Mind Matters Natural and Artificial Intelligence News and Analysis
black swan In a pond
black swan In a pond

It’s Hard To Estimate Highly Improbable Things Like Earthquakes

Some have hoped that AI would provide reliable help with predicting They have been disappointed

Investors often overreact to both good and bad news. When a company’s quarterly earnings turn out to be slightly below forecasts, its stock price might plunge 20 percent or more. Thus, when theoretical models of the stock market models assume that price changes conform to a bell-shaped curve of normal distribution, that assumption is more convenient than credible.

Another inconvenient truth is that many investors are prone to chasing trends up or down. After a stock’s price has gone up, they rush to buy, which pushes the price even higher. When these two realities meet head-on, stock returns are sometimes more extremely good or bad than would be true of a normal distribution.

On October 19, 1987, the S&P 500 index of stock prices fell 20.3 percent. If changes in stock prices were normally distributed with the historical mean and standard deviation, that should not happen once in a trillion years. And two days later, the market went up 9.7 percent, which also shouldn’t happen in a trillion years. So something that shouldn’t happen once in a trillion years happened twice in three days. Twenty years later, in 2007, price changes that should happen only once every 10,000 years happened three days in a row.

The occurrence of such extremely improbable events has been called a black swan event.

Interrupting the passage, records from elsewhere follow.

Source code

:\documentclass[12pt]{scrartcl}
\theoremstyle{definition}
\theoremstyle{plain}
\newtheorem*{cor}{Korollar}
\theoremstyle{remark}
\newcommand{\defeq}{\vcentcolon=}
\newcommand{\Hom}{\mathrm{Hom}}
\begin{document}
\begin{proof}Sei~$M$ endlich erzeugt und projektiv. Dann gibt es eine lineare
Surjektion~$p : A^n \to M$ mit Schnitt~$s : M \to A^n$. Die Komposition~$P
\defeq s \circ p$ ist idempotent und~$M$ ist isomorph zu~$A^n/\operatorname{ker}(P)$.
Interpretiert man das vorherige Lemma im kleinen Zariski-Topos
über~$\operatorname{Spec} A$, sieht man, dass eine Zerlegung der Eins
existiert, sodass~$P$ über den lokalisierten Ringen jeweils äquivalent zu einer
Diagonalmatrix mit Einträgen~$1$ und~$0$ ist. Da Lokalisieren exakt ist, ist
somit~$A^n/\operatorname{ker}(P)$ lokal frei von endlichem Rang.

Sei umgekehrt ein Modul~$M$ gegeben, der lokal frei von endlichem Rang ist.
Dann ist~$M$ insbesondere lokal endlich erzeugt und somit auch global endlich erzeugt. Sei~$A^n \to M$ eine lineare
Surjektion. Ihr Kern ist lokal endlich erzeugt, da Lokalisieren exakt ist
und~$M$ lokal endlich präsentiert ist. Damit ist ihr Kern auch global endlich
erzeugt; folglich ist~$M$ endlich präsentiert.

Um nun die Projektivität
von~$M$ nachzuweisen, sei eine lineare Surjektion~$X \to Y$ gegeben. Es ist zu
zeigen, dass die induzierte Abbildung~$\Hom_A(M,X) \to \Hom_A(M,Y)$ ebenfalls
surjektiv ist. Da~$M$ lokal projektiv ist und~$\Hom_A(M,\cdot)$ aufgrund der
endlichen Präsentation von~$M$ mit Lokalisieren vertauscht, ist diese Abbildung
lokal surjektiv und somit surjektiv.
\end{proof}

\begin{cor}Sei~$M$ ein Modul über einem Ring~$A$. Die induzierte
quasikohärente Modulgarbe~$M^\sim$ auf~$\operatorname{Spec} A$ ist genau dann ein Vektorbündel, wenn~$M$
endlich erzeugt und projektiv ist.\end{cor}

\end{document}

A one time, people in Great Britain did not believe that black swans existed because all the swans they had ever seen or read about were white. However, no matter how many white swans we see, these sightings can never prove that all swans are white. Sure enough, a Dutch explorer found black swans in Australia in 1697.

The fact that, up until October 19, 1987, the S&P 500 had never risen or fallen by more than nine percent in a single day did not prove that it could not happen. As a practical matter, how do we credibly estimate the chances of an event that has never occurred? The convenient, but unrealistic, assumption that changes in stock prices are normally distributed—with essentially no chance of extremely large price movements—blew up many risk-management models.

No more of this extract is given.